◆ Your goal:
Filter the records below down to lines containing "Gesamtdrehimpuls".

Dataset entries
Start of Block

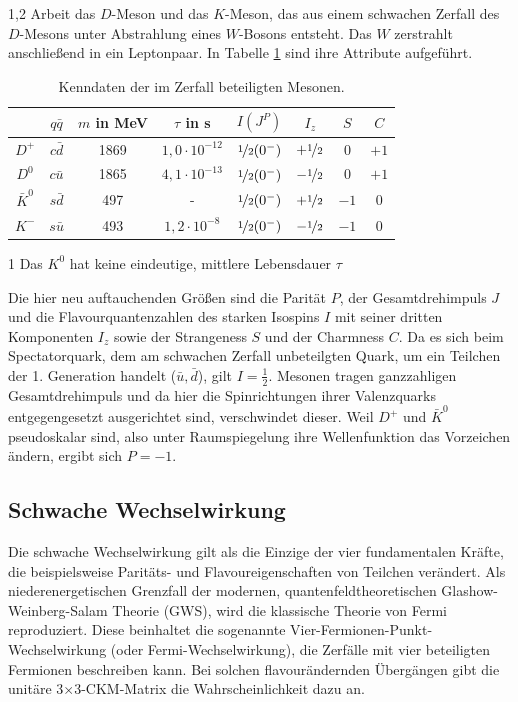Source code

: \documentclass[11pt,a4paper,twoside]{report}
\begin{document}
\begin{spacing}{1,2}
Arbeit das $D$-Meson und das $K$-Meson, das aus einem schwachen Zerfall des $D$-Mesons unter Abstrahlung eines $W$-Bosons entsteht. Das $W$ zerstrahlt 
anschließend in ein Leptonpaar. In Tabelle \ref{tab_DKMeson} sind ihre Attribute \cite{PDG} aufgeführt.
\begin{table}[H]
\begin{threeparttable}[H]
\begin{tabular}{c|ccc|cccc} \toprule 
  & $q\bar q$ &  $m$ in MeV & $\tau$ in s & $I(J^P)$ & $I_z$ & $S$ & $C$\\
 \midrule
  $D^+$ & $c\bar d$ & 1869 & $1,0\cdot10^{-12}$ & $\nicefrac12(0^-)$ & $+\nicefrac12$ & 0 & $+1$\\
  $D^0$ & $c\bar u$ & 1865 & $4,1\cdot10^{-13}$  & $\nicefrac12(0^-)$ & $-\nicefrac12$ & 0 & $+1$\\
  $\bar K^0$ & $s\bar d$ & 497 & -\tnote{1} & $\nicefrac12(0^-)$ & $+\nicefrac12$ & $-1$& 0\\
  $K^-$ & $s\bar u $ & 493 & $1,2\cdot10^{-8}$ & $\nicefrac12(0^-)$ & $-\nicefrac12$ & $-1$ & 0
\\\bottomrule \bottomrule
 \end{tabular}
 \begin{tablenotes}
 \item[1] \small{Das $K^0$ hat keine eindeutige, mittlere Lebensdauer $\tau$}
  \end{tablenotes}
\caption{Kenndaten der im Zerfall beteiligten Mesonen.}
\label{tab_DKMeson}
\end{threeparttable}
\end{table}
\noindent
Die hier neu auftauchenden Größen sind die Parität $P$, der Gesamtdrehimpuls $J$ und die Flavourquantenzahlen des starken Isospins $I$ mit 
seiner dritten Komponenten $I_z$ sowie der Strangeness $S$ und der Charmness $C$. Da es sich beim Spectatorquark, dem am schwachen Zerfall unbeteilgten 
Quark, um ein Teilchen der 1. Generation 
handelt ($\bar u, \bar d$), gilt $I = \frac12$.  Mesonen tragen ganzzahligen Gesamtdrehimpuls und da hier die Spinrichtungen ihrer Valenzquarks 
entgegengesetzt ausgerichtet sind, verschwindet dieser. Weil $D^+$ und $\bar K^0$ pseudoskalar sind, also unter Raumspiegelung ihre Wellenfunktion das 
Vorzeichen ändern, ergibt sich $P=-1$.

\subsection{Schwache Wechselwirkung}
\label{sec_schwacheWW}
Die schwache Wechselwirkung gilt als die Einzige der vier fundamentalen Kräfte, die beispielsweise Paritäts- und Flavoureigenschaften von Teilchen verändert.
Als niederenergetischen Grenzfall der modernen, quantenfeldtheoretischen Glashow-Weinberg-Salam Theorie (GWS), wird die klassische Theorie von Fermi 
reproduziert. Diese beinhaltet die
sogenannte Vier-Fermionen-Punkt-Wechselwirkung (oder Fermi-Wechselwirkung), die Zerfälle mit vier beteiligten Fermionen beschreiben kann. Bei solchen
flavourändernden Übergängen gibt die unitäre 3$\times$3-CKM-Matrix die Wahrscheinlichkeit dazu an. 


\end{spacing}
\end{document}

End of Block
Start of Block

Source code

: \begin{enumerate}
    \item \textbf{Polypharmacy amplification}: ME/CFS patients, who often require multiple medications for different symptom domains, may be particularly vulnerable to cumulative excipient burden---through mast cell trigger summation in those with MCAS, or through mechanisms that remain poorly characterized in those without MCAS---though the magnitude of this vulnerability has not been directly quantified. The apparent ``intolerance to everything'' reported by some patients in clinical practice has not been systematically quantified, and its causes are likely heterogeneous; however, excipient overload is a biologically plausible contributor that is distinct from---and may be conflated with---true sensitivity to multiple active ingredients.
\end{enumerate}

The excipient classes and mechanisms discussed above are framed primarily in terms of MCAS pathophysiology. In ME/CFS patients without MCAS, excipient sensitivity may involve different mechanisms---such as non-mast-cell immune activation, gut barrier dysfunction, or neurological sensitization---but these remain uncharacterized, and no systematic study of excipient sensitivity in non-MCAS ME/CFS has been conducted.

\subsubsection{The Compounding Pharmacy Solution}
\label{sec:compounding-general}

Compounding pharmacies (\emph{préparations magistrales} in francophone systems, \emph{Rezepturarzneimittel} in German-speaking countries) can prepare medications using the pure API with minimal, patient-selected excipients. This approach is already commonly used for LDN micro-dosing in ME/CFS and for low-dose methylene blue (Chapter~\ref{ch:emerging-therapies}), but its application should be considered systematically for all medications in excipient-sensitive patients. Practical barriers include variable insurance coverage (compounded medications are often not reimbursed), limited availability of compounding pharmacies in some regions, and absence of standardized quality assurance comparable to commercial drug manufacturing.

End of Block

◆ Finished task:
Die hier neu auftauchenden Größen sind die Parität $P$, der Gesamtdrehimpuls $J$ und die Flavourquantenzahlen des starken Isospins $I$ mit 
handelt ($\bar u, \bar d$), gilt $I = \frac12$.  Mesonen tragen ganzzahligen Gesamtdrehimpuls und da hier die Spinrichtungen ihrer Valenzquarks 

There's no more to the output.